Thanas wrote:But what is your alternative? Being more and more dependent on the USA to the point that we cannot criticize them because they got us by our balls? That is not a relationship of equals, primarily because the fact is that the EU needs the USA more than vice versa. Are you happy being a US vassal?
My alternative is dealing with our own internal issues first before getting mixed up in problems abroad. It's one thing to deploy Eurocorps to keep the peace in Bosnia, it's something else entirely to deploy EU troops under direct command of Brussels to a hotspot like Ukraine.

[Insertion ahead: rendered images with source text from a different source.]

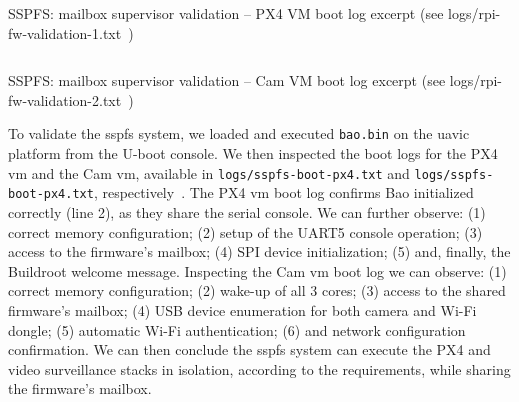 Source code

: \begin{longlisting}
\centering
\inputminted[]{kconfig}{./listing/rpi-fw-validation-1.txt}
\caption[SSPFS: mailbox supervisor validation -- PX4 VM boot log
(excerpt)]{SSPFS: mailbox supervisor validation -- PX4 VM boot log excerpt (see logs/rpi-fw-validation-1.txt~\cite{thesis-sw-github})}
\label{lst:rpi-fw-validation-1}
\end{longlisting}

\begin{longlisting}
\centering
\inputminted[]{kconfig}{./listing/rpi-fw-validation-2.txt}
\caption[SSPFS: mailbox supervisor validation -- Cam VM boot log
(excerpt)]{SSPFS: mailbox supervisor validation -- Cam VM boot log excerpt (see logs/rpi-fw-validation-2.txt~\cite{thesis-sw-github})}
\label{lst:rpi-fw-validation-2}
\end{longlisting}

To validate the \gls{sspfs} system, we loaded and executed \lstinline{bao.bin}
on the \gls{uavic} platform from the U-boot console.
We then inspected the boot logs for the PX4 \gls{vm} and the Cam \gls{vm},
available in \lstinline{logs/sspfs-boot-px4.txt} and
\lstinline{logs/sspfs-boot-px4.txt}, respectively~\cite{thesis-sw-github}.
The PX4 \gls{vm} boot log confirms Bao initialized correctly (line 2), as they
share the serial console. We can further observe: (1) correct memory
configuration; (2) setup of the UART5 console operation; (3) access to the
firmware's mailbox; (4) SPI device initialization; (5) and, finally, the Buildroot
welcome message. Inspecting the Cam \gls{vm} boot log we can observe: (1)
correct memory configuration; (2) wake-up of all 3 cores; (3) access to the
shared firmware's mailbox; (4) USB device enumeration for both camera and Wi-Fi
dongle; (5) automatic Wi-Fi authentication; (6) and network configuration
confirmation. We can then conclude the \gls{sspfs} system can execute the PX4
and video surveillance stacks in isolation, according to the requirements, while
sharing the firmware's mailbox.


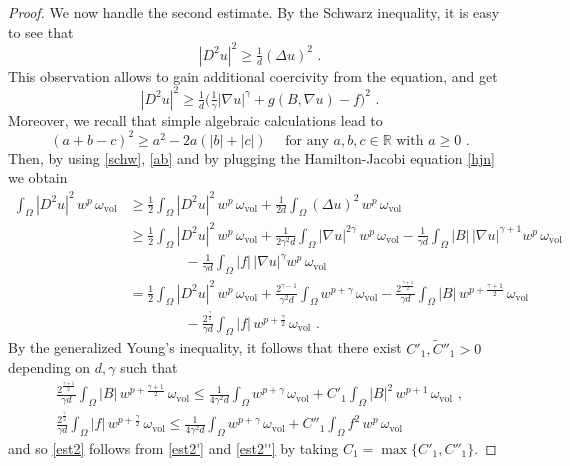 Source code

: \documentclass[10pt, a4paper, reqno, oneside]{amsart}
\theoremstyle{plain}
\theoremstyle{definition}
\theoremstyle{plain}
\theoremstyle{definition}
\theoremstyle{plain}
\renewcommand{\=}{:=}
\begin{document}
\begin{proof}
We now handle the second estimate. By the Schwarz inequality, it is easy to see that
\begin{equation} \label{schw}
|D^2u|^2 \geq \tfrac1d (\Delta u)^2 \,\, .
\end{equation}
This observation allows to gain additional coercivity from the equation, and get
$$
|D^2u|^2 \geq \tfrac1d \big(\tfrac1{\gamma}|\nabla u|^\gamma +g(B,\nabla u)-f \big)^2 \,\, .
$$
Moreover, we recall that simple algebraic calculations lead to
\begin{equation} \label{ab}
(a+b-c)^2\geq a^2 -2a(|b|+|c|) \quad \text{ for any $a,b,c \in \mathbb{R}$ with $a\geq0$} \,\, .
\end{equation}
Then, by using \eqref{schw}, \eqref{ab} and by plugging the Hamilton-Jacobi equation \eqref{hjn} we obtain
\begin{equation} \label{est2'} \begin{aligned}
\int_\Omega |D^2u|^2\,w^p\,\omega_{\mathrm{vol}} &\geq \tfrac12\int_\Omega |D^2u|^2\,w^p\,\omega_{\mathrm{vol}} +\tfrac1{2d}\int_\Omega (\Delta u)^2\,w^p\,\omega_{\mathrm{vol}} \\
&\geq \tfrac12\int_\Omega |D^2u|^2\,w^p\,\omega_{\mathrm{vol}}
+\tfrac1{2\gamma^2d}\int_\Omega |\nabla u|^{2\gamma}\,w^p\,\omega_{\mathrm{vol}} -\tfrac1{\gamma d}\int_\Omega |B|\,|\nabla u|^{\gamma+1}w^p\,\omega_{\mathrm{vol}} \\
&\qquad \qquad -\tfrac1{\gamma d}\int_\Omega |f|\,|\nabla u|^{\gamma}w^p\,\omega_{\mathrm{vol}} \\
&= \tfrac12\int_\Omega |D^2u|^2\,w^p\,\omega_{\mathrm{vol}} +\tfrac{2^{\gamma-1}}{\gamma^2d}\int_\Omega w^{p+\gamma}\,\omega_{\mathrm{vol}}
-\tfrac{2^{\frac{\gamma+1}2}}{\gamma d} \int_\Omega |B|\,w^{p+\frac{\gamma+1}2}\,\omega_{\mathrm{vol}} \\
&\qquad \qquad -\tfrac{2^{\frac\gamma2}}{\gamma d} \int_\Omega |f|\,w^{p+\frac{\gamma}2}\,\omega_{\mathrm{vol}} \,\, .
\end{aligned} \end{equation}
By the generalized Young's inequality, it follows that there exist $C'_1,\tilde C''_1>0$ depending on $d,\gamma$ such that
\begin{equation} \label{est2''} \begin{gathered}
\tfrac{2^{\frac{\gamma+1}2}}{\gamma d} \int_\Omega |B|\,w^{p+\frac{\gamma+1}2}\,\omega_{\mathrm{vol}} \leq
\tfrac{1}{4\gamma^2d}\int_\Omega w^{p+\gamma}\,\omega_{\mathrm{vol}}
+ C'_1 \int_\Omega |B|^2\,w^{p+1}\,\omega_{\mathrm{vol}} \,\, , \\
\tfrac{2^{\frac\gamma2}}{\gamma d} \int_\Omega |f|\,w^{p+\frac{\gamma}2}\,\omega_{\mathrm{vol}} \leq
\tfrac{1}{4\gamma^2d}\int_\Omega w^{p+\gamma}\,\omega_{\mathrm{vol}}
+ C''_1 \int_\Omega f^2\,w^{p}\,\omega_{\mathrm{vol}}
\end{gathered} \end{equation}
and so \eqref{est2} follows from \eqref{est2'} and \eqref{est2''} by taking $C_1=\max\{ C'_1, C''_1\}$.
\end{proof}
\end{document}
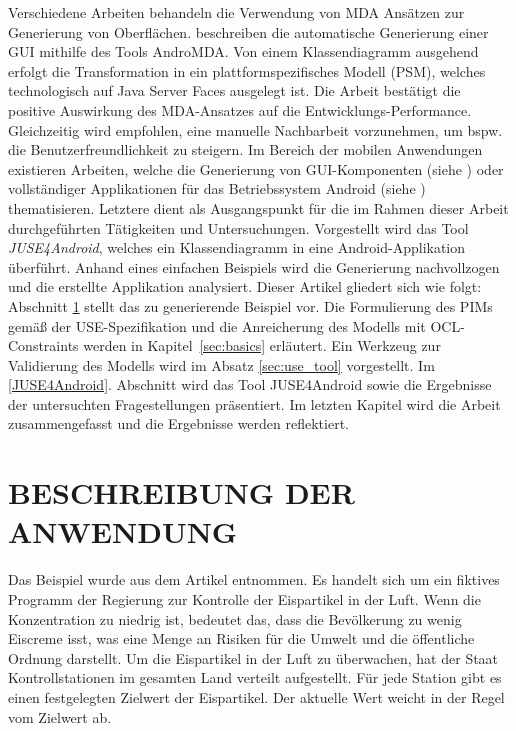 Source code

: \documentclass[a4paper,twoside]{article}
\begin{document}
Verschiedene Arbeiten behandeln die Verwendung von MDA Ansätzen zur Generierung von Oberflächen. \cite{GUI_MDA} beschreiben die automatische Generierung einer GUI mithilfe des Tools AndroMDA. Von einem Klassendiagramm ausgehend erfolgt die Transformation in ein plattformspezifisches Modell (PSM), welches technologisch auf Java Server Faces ausgelegt ist. Die Arbeit bestätigt die positive Auswirkung des MDA-Ansatzes auf die Entwicklungs-Performance. Gleichzeitig wird empfohlen, eine manuelle Nachbarbeit vorzunehmen, um bspw. die Benutzerfreundlichkeit zu steigern.
Im Bereich der mobilen Anwendungen existieren Arbeiten, welche die Generierung von GUI-Komponenten (siehe \cite{GUI_MDA_Android}) oder vollständiger Applikationen für das Betriebssystem Android (siehe \cite{JUSE}) thematisieren. Letztere dient als Ausgangspunkt für die im Rahmen dieser Arbeit durchgeführten Tätigkeiten und Untersuchungen. Vorgestellt wird das Tool \textit{JUSE4Android}, welches ein Klassendiagramm in eine Android-Applikation überführt. Anhand eines einfachen Beispiels wird die Generierung nachvollzogen und die erstellte Applikation analysiert. Dieser Artikel gliedert sich wie folgt: Abschnitt \ref{sec:iceCream} stellt das zu generierende Beispiel vor. Die Formulierung des PIMs gemäß der    
USE-Spezifikation und die Anreicherung des Modells mit OCL-Constraints werden in Kapitel~\ref{sec:basics} erläutert. Ein Werkzeug zur Validierung des Modells wird im  Absatz \ref{sec:use_tool} vorgestellt. Im \ref{JUSE4Android}. Abschnitt wird das Tool JUSE4Android sowie die Ergebnisse der untersuchten Fragestellungen präsentiert. Im letzten Kapitel wird die Arbeit zusammengefasst und die Ergebnisse werden reflektiert.

\section{\uppercase{Beschreibung der Anwendung}}
\label{sec:iceCream}
\noindent
Das Beispiel wurde aus dem Artikel \cite{Gui06} entnommen. Es handelt sich um ein fiktives Programm der Regierung zur Kontrolle der Eispartikel in der Luft. Wenn die Konzentration zu niedrig ist, bedeutet das, dass die Bevölkerung zu wenig Eiscreme isst, was eine Menge an Risiken für die Umwelt und die öffentliche Ordnung darstellt. Um die Eispartikel in der Luft zu überwachen, hat der Staat Kontrollstationen im gesamten Land verteilt aufgestellt. Für jede Station gibt es einen festgelegten Zielwert der Eispartikel. Der aktuelle Wert weicht in der Regel vom Zielwert ab. 
\end{document}
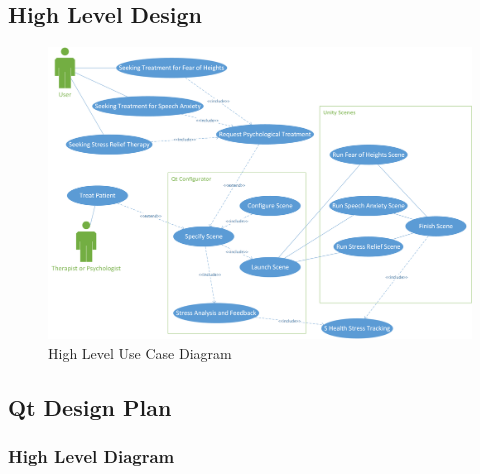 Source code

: \documentclass[a4paper,10pt,twoside]{article}
\begin{document}
	\subsection{High Level Design}
		\begin{figure}[H]
			\includegraphics[width=\linewidth,height=\paperheight,keepaspectratio]{highUseCase.png}
			\caption{High Level Use Case Diagram}
			\label{fig:highlevelusecase}
		\end{figure}
	\pagebreak
	\subsection{Qt Design Plan}
		\subsubsection{High Level Diagram}
		\pagebreak
\end{document}
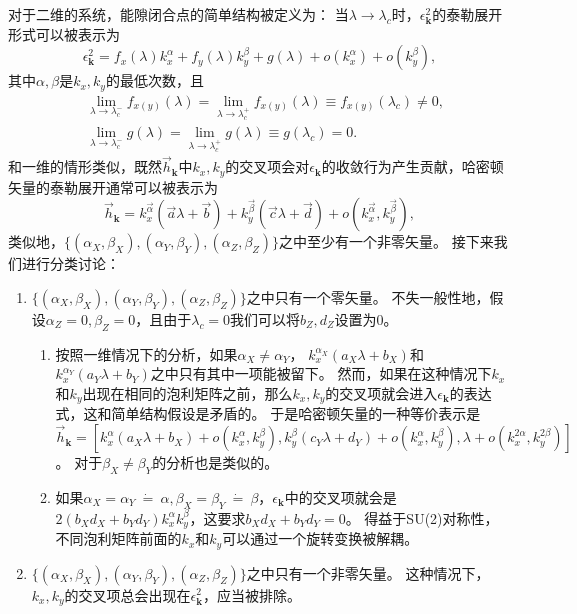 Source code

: 			对于二维的系统，能隙闭合点的简单结构被定义为：
			当$\lambda \rightarrow \lambda_c$时，$\epsilon_\mathbf{k}^2$的泰勒展开形式可以被表示为
			\begin{equation}
				\epsilon_\mathbf{k}^2 = f_x(\lambda) k_x^\alpha + f_y(\lambda) k_y^\beta + g(\lambda) + o(k_x^\alpha) + o(k_y^\beta),
			\end{equation}
			其中$\alpha,\beta$是$k_x,k_y$的最低次数，且
			\begin{equation}
				\begin{aligned}
					& \lim_{\lambda \rightarrow \lambda_c^-}{f_{x(y)}(\lambda)} = \lim_{\lambda \rightarrow \lambda_c^+}{f_{x(y)}(\lambda)} \equiv f_{x(y)}(\lambda_c)\neq0,\\
					& \lim_{\lambda \rightarrow \lambda_c^-}{g(\lambda)} = \lim_{\lambda \rightarrow \lambda_c^+}{g(\lambda)} \equiv g(\lambda_c)=0.
				\end{aligned}
			\end{equation}
			和一维的情形类似，既然$\vec{h}_\mathbf{k}$中$k_x,k_y$的交叉项会对$\epsilon_\mathbf{k}$的收敛行为产生贡献，哈密顿矢量的泰勒展开通常可以被表示为
			\begin{equation}
				\vec{h}_\mathbf{k} = k_x^{\vec{\alpha}}(\vec{a} \lambda + \vec{b}) + k_y^{\vec{\beta}}(\vec{c} \lambda + \vec{d}) + o(k_x^{\vec{\alpha}} ,k_y^{\vec{\beta}}),
			\end{equation}
			类似地，$\{(\alpha_X,\beta_X),(\alpha_Y,\beta_Y),(\alpha_Z,\beta_Z)\}$之中至少有一个非零矢量。
			接下来我们进行分类讨论：
			\begin{enumerate}
				\item $\{(\alpha_X,\beta_X),(\alpha_Y,\beta_Y),(\alpha_Z,\beta_Z)\}$之中只有一个零矢量。
				不失一般性地，假设$\alpha_Z=0,\beta_Z=0$，且由于$\lambda_c = 0$我们可以将$b_Z,d_Z$设置为0。
				\begin{enumerate}
					\item 按照一维情况下的分析，如果$\alpha_X \neq \alpha_Y$，
					$k_x^{\alpha_X}(a_X \lambda + b_X)$和$k_x^{\alpha_Y}(a_Y \lambda + b_Y)$之中只有其中一项能被留下。
					然而，如果在这种情况下$k_x$和$k_y$出现在相同的泡利矩阵之前，那么$k_x,k_y$的交叉项就会进入$\epsilon_\mathbf{k}$的表达式，这和简单结构假设是矛盾的。
					于是哈密顿矢量的一种等价表示是$\vec{h}_\mathbf{k} = [k_x^{\alpha}(a_X \lambda + b_X) + o(k_x^{\alpha}, k_y^{\beta}),  k_y^{\beta}(c_Y \lambda + d_Y) + o(k_x^{\alpha}, k_y^{\beta}), \lambda + o(k_x^{2\alpha}, k_y^{2\beta})]$。
					对于$\beta_X \neq \beta_Y$的分析也是类似的。
					\item 如果$\alpha_X = \alpha_Y \ \dot= \ \alpha, \beta_X = \beta_Y
					\ \dot= \ \beta$，$\epsilon_\mathbf{k}$中的交叉项就会是$2(b_X d_X + b_Y d_Y)k_x^\alpha    k_y^{\beta}$，这要求$b_X d_X + b_Y d_Y = 0$。
					得益于SU(2)对称性，不同泡利矩阵前面的$k_x$和$k_y$可以通过一个旋转变换被解耦。
				\end{enumerate}
				\item $\{(\alpha_X,\beta_X),(\alpha_Y,\beta_Y),(\alpha_Z,\beta_Z)\}$之中只有一个非零矢量。
				这种情况下，$k_x,k_y$的交叉项总会出现在$\epsilon_\mathbf{k}^2$，应当被排除。
			\end{enumerate}
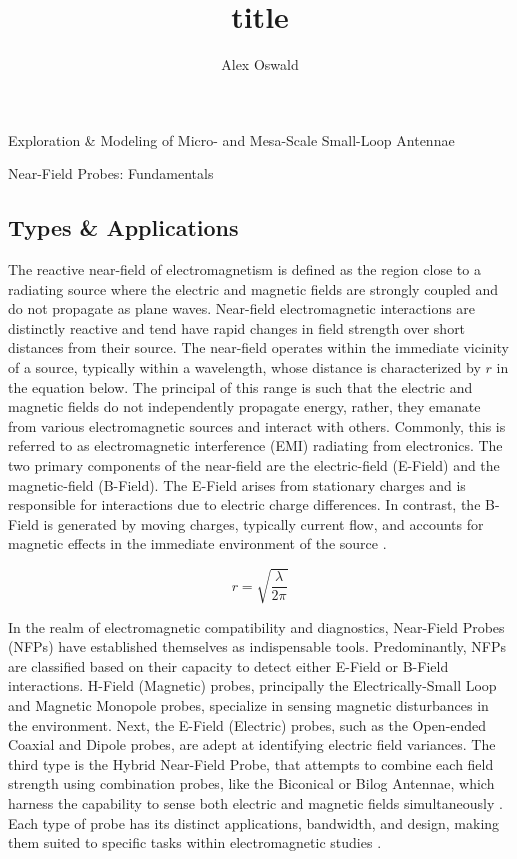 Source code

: \documentclass[12pt]{article}
\title{title}
\author {Alex Oswald}
\begin{document}
 
\begin{center}\Large Exploration \& Modeling of Micro- and Mesa-Scale Small-Loop Antennae \end{center}

\begin{section} {Near-Field Probes: Fundamentals}

\subsection{Types \& Applications}

The reactive near-field of electromagnetism is defined as the region close to a radiating source where the electric and magnetic fields are strongly coupled and do not propagate as plane waves. Near-field electromagnetic interactions are distinctly reactive and tend have rapid changes in field strength over short distances from their source. The near-field operates within the immediate vicinity of a source, typically within a wavelength, whose distance is characterized by $r$ in the equation below. The principal of this range is such that the electric and magnetic fields do not independently propagate energy, rather, they emanate from various electromagnetic sources and interact with others. Commonly, this is referred to as electromagnetic interference (EMI) radiating from electronics. The two primary components of the near-field are the electric-field (E-Field) and the magnetic-field (B-Field). The E-Field arises from stationary charges and is responsible for interactions due to electric charge differences. In contrast, the B-Field is generated by moving charges, typically current flow, and accounts for magnetic effects in the immediate environment of the source \cite{kanda_standard_1993}.

\[
r = \sqrt{ \frac{\lambda}{2 \pi} }
\]

In the realm of electromagnetic compatibility and diagnostics, Near-Field Probes (NFPs) have established themselves as indispensable tools. Predominantly, NFPs are classified based on their capacity to detect either E-Field or B-Field interactions. H-Field (Magnetic) probes, principally the Electrically-Small Loop and Magnetic Monopole probes, specialize in sensing magnetic disturbances in the environment. Next, the E-Field (Electric) probes, such as the Open-ended Coaxial and Dipole probes, are adept at identifying electric field variances. The third type is the Hybrid Near-Field Probe, that attempts to combine each field strength using combination probes, like the Biconical or Bilog Antennae, which harness the capability to sense both electric and magnetic fields simultaneously \cite{dyson_characteristics_1965}. Each type of probe has its distinct applications, bandwidth, and design, making them suited to specific tasks within electromagnetic studies \cite{huang_antennas_2021}.


\end{section}
\end{document}
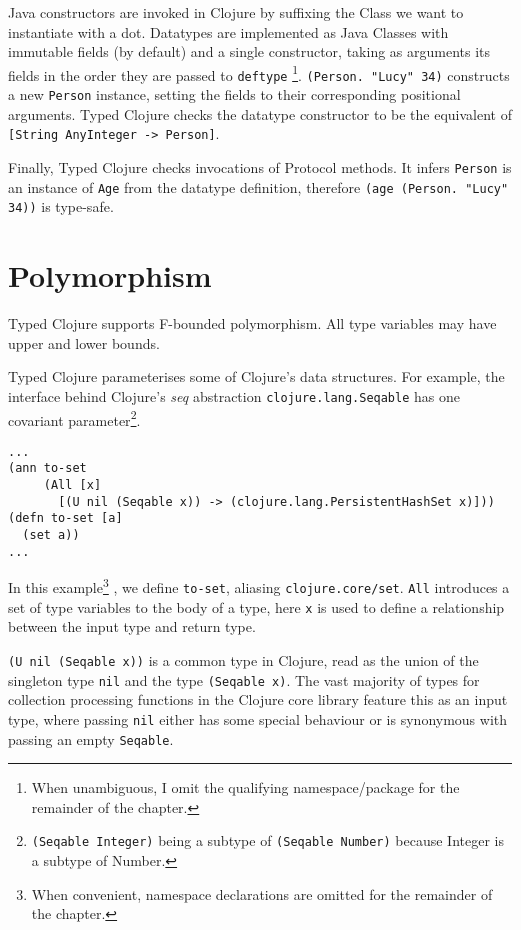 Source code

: \documentclass{cshonours}
\begin{document}
Java constructors are invoked in Clojure by suffixing the Class we want to instantiate with a dot.
Datatypes are implemented as Java Classes with immutable fields (by default) and a single constructor, taking as arguments its fields 
in the order they are passed to \lstinline|deftype|
\footnote{When unambiguous, I omit the qualifying namespace/package for the remainder of the chapter.}.
\lstinline|(Person. "Lucy" 34)| constructs a new \lstinline|Person|
instance, setting the fields to their corresponding positional arguments.
Typed Clojure checks the datatype constructor to be the equivalent of 
\lstinline|[String AnyInteger -> Person]|.

Finally, Typed Clojure checks invocations of Protocol methods. It infers \lstinline|Person|
is an instance of \lstinline|Age| from the datatype definition, therefore \lstinline|(age (Person. "Lucy" 34))| is type-safe.

\section{Polymorphism}

Typed Clojure supports F-bounded polymorphism. All type variables may have
upper and lower bounds.

Typed Clojure parameterises some of Clojure's data structures. For example,
the interface behind Clojure's \emph{seq} abstraction \lstinline|clojure.lang.Seqable| has one 
covariant parameter\footnote{\lstinline|(Seqable Integer)| being a subtype of \lstinline|(Seqable Number)|
because Integer is a subtype of Number.}.

\begin{lstlisting}
...
(ann to-set 
     (All [x]
       [(U nil (Seqable x)) -> (clojure.lang.PersistentHashSet x)]))
(defn to-set [a]
  (set a))
...
\end{lstlisting}

In this example\footnote{When convenient, namespace declarations are omitted for the remainder of the chapter.}
, we define \lstinline|to-set|, aliasing \lstinline|clojure.core/set|.
\lstinline|All| introduces a set of type variables to the body of a type,
here \lstinline|x| is used to define a relationship between the input type and return type.

\lstinline|(U nil (Seqable x))| is a common type in Clojure, read as the union
of the singleton type \lstinline|nil| and the type \lstinline|(Seqable x)|.
The vast majority of types for collection processing functions in the Clojure core library feature
this as an input type, where passing \lstinline|nil| either has some special behaviour 
or is synonymous with passing an empty \lstinline|Seqable|.
\end{document}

It's all well and fine to postulate that in ten years there may be a situation where a bigger pan-European force is necessary, but even if that's the case then we still need to first solve the myriad issues with such a force
before having it. Where are these troops going to come from? Who's paying for them? Under whose command will they be? Who will make the decision to deploy them, and who will be democratically accountable for them? I'd have serious issues with troops deployed on, for example, the say-so of the High Commissioner for Foreign Affairs and Security Policy. This is a person chosen by one member state, who can only be dismissed by the European Parliament, a body that has historically suffered from extremely low turnout during elections. Will this be the mechanism that can leverage all of the EU into a war? Because fuuuuck that.
Hell, I'm not sure I want the ability to make war on behalf of my country given to Brussels
at all. The power to declare war is one of the highest sovereign prerogatives. It should be amongst the very last rights to be ceded to the EU if we collectively decide to go all the way down the road to federalization. And if that's going to happen at all is an open question right now.
My point is, if we're going to have an army, we're bloody well going to first properly settle if Brussels has a right to the legitimate use of physical force first, and then we're going to make sure this army is properly accountable to the people in a clear and succinct manner. Anything less and we're better off not having an army at all.
Relying on the US for a few years more is infinitely preferable to a headlong rush into the unknown because we're afraid the Russians could be coming. Fear is a bad adviser, and this is not a joking matter. This issue hits at the core of what the EU is for and what intends to be in the future. And that is far more important than showing off to the USA or Russia or whoever that we can build an army too.
If you'll allow me to draw a parallel, I don't think the USA when it was building its security apparatus ever stopped to consider if it was right or just or fundamentally desirable to have the ability to trawl every e-mail and listen to every phonecall in the world without adequate democratic guardianship. Someone must've thought it was a good idea, stewardship was left to opaque oversight committees, congress never had an open debate on PRISM and suddenly here we are, with half the world screaming bloody murder about the invasion of their privacy whilst the government rushes to cover the mess under the blanket of 'national security'. That's the sort of situation you find yourself in when you let abilities escalate without ensuring transparancy, ironclad oversight and clearly defined boundaries and accountability checks first.
What's more, PRISM happened in the USA, an actual federal state with hundreds of years of precedent to determine what the government is and is not allowed to do. The EU does
not have that kind of history behind it. We're making it up as we go. I feel very strongly that before any step we take, but especially one as radical as establishing a centralized army, we need to have an open and comprehensive discussion about whether we want this new capability, what it will be used for but also what it will
not be used for, who will be held accountable for its use and how. I absolutely, fundamentally disagree with establishing any kind of army before these matters are settled by broad pan-European consensus. Yes, that may mean that in ten years we do not have the capability we need. But it will also hopefully mean that in ten years we don't accidentally slide the whole bloody continent into a giant war because we were so damn eager that we didn't stop to have a think and a chat about how to go about implementing and handling this shiny new army of ours.